I am coming to that.

The yield from all stamp duties is projected to rise from £10.9 billion last year to £14.3 billion in 2007-08, all because the higher thresholds remain at £250,000 and £500,000, and there is no sign of the Chancellor upgrading them in line with inflation—past, present or future. It is a London stealth tax. Because the average London home price is more than £300,000, and far higher in constituencies such as mine, and because the percentage rate rises from 1 per cent. to 3 per cent. at the £250,000 threshold, the majority of London home buyers need to find at least £7,500 in cash just to buy a property, and that is on top of the deposit, survey fees, legal fees and so on.

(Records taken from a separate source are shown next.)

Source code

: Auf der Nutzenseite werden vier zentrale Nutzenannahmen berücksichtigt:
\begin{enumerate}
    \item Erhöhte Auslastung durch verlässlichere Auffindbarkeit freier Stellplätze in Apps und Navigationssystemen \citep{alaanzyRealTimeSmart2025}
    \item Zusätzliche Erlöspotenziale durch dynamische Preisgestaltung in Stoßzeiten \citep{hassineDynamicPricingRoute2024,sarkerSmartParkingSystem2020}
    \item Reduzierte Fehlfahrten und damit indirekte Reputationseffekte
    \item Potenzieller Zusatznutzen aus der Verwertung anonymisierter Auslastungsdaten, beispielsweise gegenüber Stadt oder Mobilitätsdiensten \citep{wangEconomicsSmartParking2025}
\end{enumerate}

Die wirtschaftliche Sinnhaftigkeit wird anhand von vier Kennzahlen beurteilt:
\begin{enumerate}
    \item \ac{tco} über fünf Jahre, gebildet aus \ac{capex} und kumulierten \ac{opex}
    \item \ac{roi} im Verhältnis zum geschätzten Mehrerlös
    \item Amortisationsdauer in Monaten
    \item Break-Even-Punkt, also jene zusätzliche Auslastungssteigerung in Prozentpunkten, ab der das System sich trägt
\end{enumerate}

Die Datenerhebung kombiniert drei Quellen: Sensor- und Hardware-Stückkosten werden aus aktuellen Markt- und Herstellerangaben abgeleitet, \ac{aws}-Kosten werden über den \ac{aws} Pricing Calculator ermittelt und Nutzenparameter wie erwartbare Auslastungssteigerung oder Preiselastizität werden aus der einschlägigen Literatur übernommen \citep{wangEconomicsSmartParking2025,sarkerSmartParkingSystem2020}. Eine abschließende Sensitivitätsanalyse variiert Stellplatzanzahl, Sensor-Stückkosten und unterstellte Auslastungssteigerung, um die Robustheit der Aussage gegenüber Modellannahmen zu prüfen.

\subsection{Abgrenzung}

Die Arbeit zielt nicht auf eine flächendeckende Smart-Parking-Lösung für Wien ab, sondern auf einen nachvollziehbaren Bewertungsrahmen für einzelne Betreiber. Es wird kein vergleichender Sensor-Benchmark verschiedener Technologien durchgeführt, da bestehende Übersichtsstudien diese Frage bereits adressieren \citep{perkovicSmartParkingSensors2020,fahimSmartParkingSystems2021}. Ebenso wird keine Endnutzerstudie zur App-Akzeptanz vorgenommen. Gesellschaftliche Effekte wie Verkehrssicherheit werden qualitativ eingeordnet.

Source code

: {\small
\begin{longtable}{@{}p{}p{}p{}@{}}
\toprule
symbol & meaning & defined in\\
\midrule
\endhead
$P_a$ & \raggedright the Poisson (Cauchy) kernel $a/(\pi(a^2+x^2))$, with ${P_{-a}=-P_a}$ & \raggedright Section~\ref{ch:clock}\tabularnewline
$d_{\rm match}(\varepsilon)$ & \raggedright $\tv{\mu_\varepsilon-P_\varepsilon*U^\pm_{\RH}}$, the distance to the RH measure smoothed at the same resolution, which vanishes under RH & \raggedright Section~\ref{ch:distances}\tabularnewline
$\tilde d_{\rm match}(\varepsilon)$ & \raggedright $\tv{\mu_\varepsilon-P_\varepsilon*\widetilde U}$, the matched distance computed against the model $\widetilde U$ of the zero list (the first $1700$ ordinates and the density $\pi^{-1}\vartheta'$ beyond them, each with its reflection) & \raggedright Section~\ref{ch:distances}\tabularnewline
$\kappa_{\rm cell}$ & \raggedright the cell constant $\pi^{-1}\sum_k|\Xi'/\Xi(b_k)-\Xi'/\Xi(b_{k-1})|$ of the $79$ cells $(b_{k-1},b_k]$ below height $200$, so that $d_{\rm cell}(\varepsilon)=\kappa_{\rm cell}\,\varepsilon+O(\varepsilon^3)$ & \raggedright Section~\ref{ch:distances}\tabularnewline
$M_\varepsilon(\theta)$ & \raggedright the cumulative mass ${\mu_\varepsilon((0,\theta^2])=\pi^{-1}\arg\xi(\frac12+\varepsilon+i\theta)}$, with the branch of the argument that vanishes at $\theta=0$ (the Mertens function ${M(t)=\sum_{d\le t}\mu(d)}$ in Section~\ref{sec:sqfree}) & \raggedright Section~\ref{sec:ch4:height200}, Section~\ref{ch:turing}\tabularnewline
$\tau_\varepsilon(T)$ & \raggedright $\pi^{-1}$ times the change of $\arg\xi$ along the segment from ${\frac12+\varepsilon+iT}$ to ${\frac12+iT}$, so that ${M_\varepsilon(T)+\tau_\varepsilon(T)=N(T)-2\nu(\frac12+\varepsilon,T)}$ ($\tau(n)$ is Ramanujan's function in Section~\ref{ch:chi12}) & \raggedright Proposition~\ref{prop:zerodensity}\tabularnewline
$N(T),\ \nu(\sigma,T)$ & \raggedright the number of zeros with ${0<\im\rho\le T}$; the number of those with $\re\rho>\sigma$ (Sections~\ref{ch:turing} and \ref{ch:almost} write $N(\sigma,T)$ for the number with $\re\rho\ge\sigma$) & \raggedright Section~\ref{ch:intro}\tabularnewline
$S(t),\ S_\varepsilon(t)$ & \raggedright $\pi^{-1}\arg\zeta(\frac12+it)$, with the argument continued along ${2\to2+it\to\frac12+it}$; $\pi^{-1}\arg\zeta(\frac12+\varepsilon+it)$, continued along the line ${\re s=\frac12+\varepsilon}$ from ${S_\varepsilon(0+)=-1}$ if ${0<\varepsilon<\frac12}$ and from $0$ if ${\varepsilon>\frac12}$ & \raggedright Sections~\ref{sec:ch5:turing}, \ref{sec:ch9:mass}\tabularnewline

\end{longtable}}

The effects of stamp duty banding are serious. It is a mobility tax and combined with the inflexible policies pursued by many councils, such as preventing otherwise reasonable loft extensions, the huge rises in stamp duty land tax are making previously uneconomic home improvements worth while; for example, light wells and basement conversions, which have sprouted up all over Fulham and south Hammersmith, especially since the punitive stamp duty regimes came in. Light wells tend to flood, and there is a real fear that their increasing prevalence may lead to long-term structural damage to neighbouring properties. Ironically, my constituency is reckoned to be one of the first in Britain that would disappear if some of the more dire predictions of global warming were to come true. The flooding may get much worse.

The impact of stamp duty on mobility in London is severe and leads to a number of effects that other Members frequently remark on in their constituencies. Before the big increases in stamp duty, families used to move within Hammersmith and Fulham when they wanted more space because of, for example, an expanding family, or even just a better-paid job. Now, the move from a two-bedroom house, perhaps costing £450,000, to a £600,000 three-bedroom house will cost £24,000 in stamp duty alone, plus the extra £150,000 difference between the two sale prices.

If we compare the £24,000 stamp duty bill with a loft conversion costing on average £35,000, a side conversion costing £45,000 or a light well at around £60,000, we start to see why such home improvements are all the rage. An argument might be made that those buying and selling simultaneously should pay stamp duty on the difference between the prices of the two homes, as long as they are below a certain level and there is a minimum fee. In my view, that idea should be explored. It would be rather like capital gains tax, which is paid only on an increase in asset price. It might be said to discriminate against first-time buyers—I shall come back to them—who, by definition, have no property to sell, but I believe that the proposal would have an impact on the supply of homes to the market, in London in particular, which would have a huge knock-on benefit for first-time buyers. It would also encourage people, mainly retired, who wanted to trade down the size of their home, because they would end up paying no stamp duty and would thereby free up a family-sized home for another buyer. We could also look at schemes such as those in Australia where first-time buyers can be exempt from stamp duty.